TASK DIRECTIONS:
Pictures do not belong in the copy. Return all of the entries exactly.

RECORD SET:
== Segment start ==
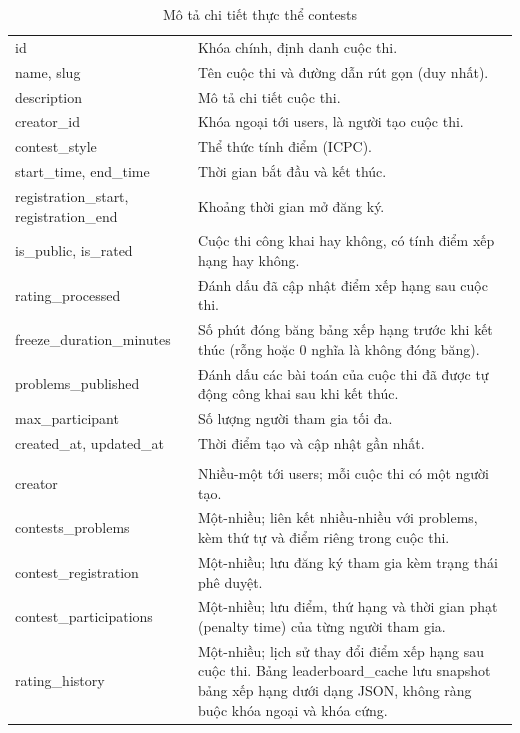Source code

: \documentclass[12pt, a4paper]{report}
\begin{document}
\begin{longtable}{|>{\raggedright\arraybackslash}p{3.6cm}|>{\raggedright\arraybackslash}p{8.3cm}|}
  \caption{Mô tả chi tiết thực thể contests}\label{tab:erd-contests} \\
  \hline
  \endfirsthead
  \hline
  \endhead
  \hline
  \endfoot
  \endlastfoot
  \multicolumn{2}{|l|}{\textbf{Thuộc tính}} \\
  \hline
  id & Khóa chính, định danh cuộc thi. \\
  \hline
  name, slug & Tên cuộc thi và đường dẫn rút gọn (duy nhất). \\
  \hline
  description & Mô tả chi tiết cuộc thi. \\
  \hline
  creator\_id & Khóa ngoại tới users, là người tạo cuộc thi. \\
  \hline
  contest\_style & Thể thức tính điểm (\ac{ICPC}). \\
  \hline
  start\_time, end\_time & Thời gian bắt đầu và kết thúc. \\
  \hline
  registration\_start, registration\_end & Khoảng thời gian mở đăng ký. \\
  \hline
  is\_public, is\_rated & Cuộc thi công khai hay không, có tính điểm xếp
    hạng hay không. \\
  \hline
  rating\_processed & Đánh dấu đã cập nhật điểm xếp hạng sau cuộc thi. \\
  \hline
  freeze\_duration\_minutes & Số phút đóng băng bảng xếp hạng trước khi kết thúc
    (rỗng hoặc 0 nghĩa là không đóng băng). \\
  \hline
  problems\_published & Đánh dấu các bài toán của cuộc thi đã được tự động công khai
    sau khi kết thúc. \\
  \hline
  max\_participant & Số lượng người tham gia tối đa. \\
  \hline
  created\_at, updated\_at & Thời điểm tạo và cập nhật gần nhất. \\
  \hline
  \multicolumn{2}{|l|}{\textbf{Quan hệ}} \\
  \hline
  creator & Nhiều-một tới users; mỗi cuộc thi có một người tạo. \\
  \hline
  contests\_problems & Một-nhiều; liên kết nhiều-nhiều với problems,
    kèm thứ tự và điểm riêng trong cuộc thi. \\
  \hline
  contest\_registration & Một-nhiều; lưu đăng ký tham gia kèm trạng thái phê
    duyệt. \\
  \hline
  contest\_participations & Một-nhiều; lưu điểm, thứ hạng và thời gian phạt (penalty time) của
    từng người tham gia. \\
  \hline
  rating\_history & Một-nhiều; lịch sử thay đổi điểm xếp hạng sau cuộc thi. Bảng
    leaderboard\_cache lưu snapshot bảng xếp hạng dưới dạng JSON, không ràng buộc
    khóa ngoại và khóa cứng. \\
  \hline
\end{longtable}
\end{document}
== Segment end ==
WRITTEN ANSWER:
Source code

: \documentclass[12pt, a4paper]{report}
\begin{document}
\begin{longtable}{|>{\raggedright\arraybackslash}p{3.6cm}|>{\raggedright\arraybackslash}p{8.3cm}|}
  \caption{Mô tả chi tiết thực thể contests}\label{tab:erd-contests} \\
  \hline
  \endfirsthead
  \hline
  \endhead
  \hline
  \endfoot
  \endlastfoot
  \multicolumn{2}{|l|}{\textbf{Thuộc tính}} \\
  \hline
  id & Khóa chính, định danh cuộc thi. \\
  \hline
  name, slug & Tên cuộc thi và đường dẫn rút gọn (duy nhất). \\
  \hline
  description & Mô tả chi tiết cuộc thi. \\
  \hline
  creator\_id & Khóa ngoại tới users, là người tạo cuộc thi. \\
  \hline
  contest\_style & Thể thức tính điểm (\ac{ICPC}). \\
  \hline
  start\_time, end\_time & Thời gian bắt đầu và kết thúc. \\
  \hline
  registration\_start, registration\_end & Khoảng thời gian mở đăng ký. \\
  \hline
  is\_public, is\_rated & Cuộc thi công khai hay không, có tính điểm xếp
    hạng hay không. \\
  \hline
  rating\_processed & Đánh dấu đã cập nhật điểm xếp hạng sau cuộc thi. \\
  \hline
  freeze\_duration\_minutes & Số phút đóng băng bảng xếp hạng trước khi kết thúc
    (rỗng hoặc 0 nghĩa là không đóng băng). \\
  \hline
  problems\_published & Đánh dấu các bài toán của cuộc thi đã được tự động công khai
    sau khi kết thúc. \\
  \hline
  max\_participant & Số lượng người tham gia tối đa. \\
  \hline
  created\_at, updated\_at & Thời điểm tạo và cập nhật gần nhất. \\
  \hline
  \multicolumn{2}{|l|}{\textbf{Quan hệ}} \\
  \hline
  creator & Nhiều-một tới users; mỗi cuộc thi có một người tạo. \\
  \hline
  contests\_problems & Một-nhiều; liên kết nhiều-nhiều với problems,
    kèm thứ tự và điểm riêng trong cuộc thi. \\
  \hline
  contest\_registration & Một-nhiều; lưu đăng ký tham gia kèm trạng thái phê
    duyệt. \\
  \hline
  contest\_participations & Một-nhiều; lưu điểm, thứ hạng và thời gian phạt (penalty time) của
    từng người tham gia. \\
  \hline
  rating\_history & Một-nhiều; lịch sử thay đổi điểm xếp hạng sau cuộc thi. Bảng
    leaderboard\_cache lưu snapshot bảng xếp hạng dưới dạng JSON, không ràng buộc
    khóa ngoại và khóa cứng. \\
  \hline
\end{longtable}
\end{document}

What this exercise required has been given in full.